AIM OF THE EXERCISE — When a line in the records includes the string "widget", it goes into the tally; report that tally alone.

↓

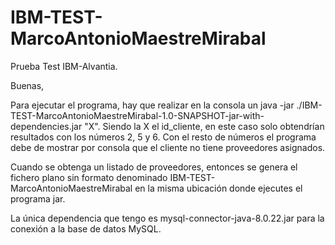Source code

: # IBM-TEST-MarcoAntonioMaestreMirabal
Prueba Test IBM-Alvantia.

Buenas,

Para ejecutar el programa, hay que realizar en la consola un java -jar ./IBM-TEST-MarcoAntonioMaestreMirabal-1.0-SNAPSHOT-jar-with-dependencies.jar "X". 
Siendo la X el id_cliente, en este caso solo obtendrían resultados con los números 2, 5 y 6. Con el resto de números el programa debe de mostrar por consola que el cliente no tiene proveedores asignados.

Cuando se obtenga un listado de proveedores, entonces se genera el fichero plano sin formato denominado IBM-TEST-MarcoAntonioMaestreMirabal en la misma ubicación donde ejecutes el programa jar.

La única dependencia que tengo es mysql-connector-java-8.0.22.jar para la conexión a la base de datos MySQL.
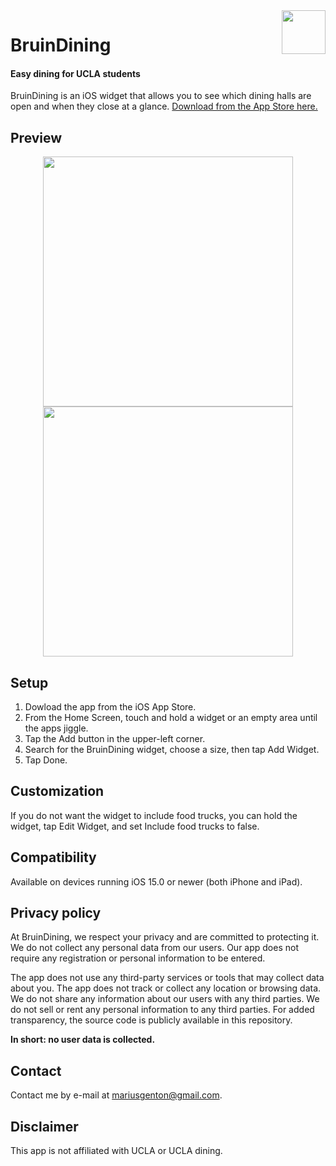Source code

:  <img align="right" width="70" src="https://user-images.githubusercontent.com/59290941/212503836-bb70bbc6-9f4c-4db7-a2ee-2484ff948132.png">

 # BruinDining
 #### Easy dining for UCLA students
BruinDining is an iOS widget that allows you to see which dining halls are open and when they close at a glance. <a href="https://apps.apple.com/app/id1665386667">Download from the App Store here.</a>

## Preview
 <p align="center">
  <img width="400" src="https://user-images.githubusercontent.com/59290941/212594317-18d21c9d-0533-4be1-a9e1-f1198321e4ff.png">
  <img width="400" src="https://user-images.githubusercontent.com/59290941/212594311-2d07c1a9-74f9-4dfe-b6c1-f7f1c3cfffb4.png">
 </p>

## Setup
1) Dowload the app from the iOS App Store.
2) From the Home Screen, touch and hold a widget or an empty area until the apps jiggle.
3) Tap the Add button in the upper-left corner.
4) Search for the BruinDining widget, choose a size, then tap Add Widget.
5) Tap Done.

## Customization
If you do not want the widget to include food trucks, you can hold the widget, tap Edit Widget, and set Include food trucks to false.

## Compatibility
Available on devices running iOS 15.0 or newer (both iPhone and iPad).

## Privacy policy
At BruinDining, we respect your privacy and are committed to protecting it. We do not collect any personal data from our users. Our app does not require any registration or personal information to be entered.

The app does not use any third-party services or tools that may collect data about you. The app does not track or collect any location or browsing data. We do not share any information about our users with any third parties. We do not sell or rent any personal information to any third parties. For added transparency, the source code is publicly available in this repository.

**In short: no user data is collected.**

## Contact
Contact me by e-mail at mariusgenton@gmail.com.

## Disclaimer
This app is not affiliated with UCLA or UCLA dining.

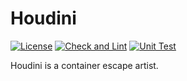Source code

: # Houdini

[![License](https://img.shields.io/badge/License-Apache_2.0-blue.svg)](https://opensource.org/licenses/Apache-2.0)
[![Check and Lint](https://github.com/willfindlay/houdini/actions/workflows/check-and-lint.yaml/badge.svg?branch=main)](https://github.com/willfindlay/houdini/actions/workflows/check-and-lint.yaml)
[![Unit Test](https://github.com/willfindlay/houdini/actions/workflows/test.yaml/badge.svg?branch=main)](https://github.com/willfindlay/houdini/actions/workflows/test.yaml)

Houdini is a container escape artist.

↑

ANSWER TO THE EXERCISE — 4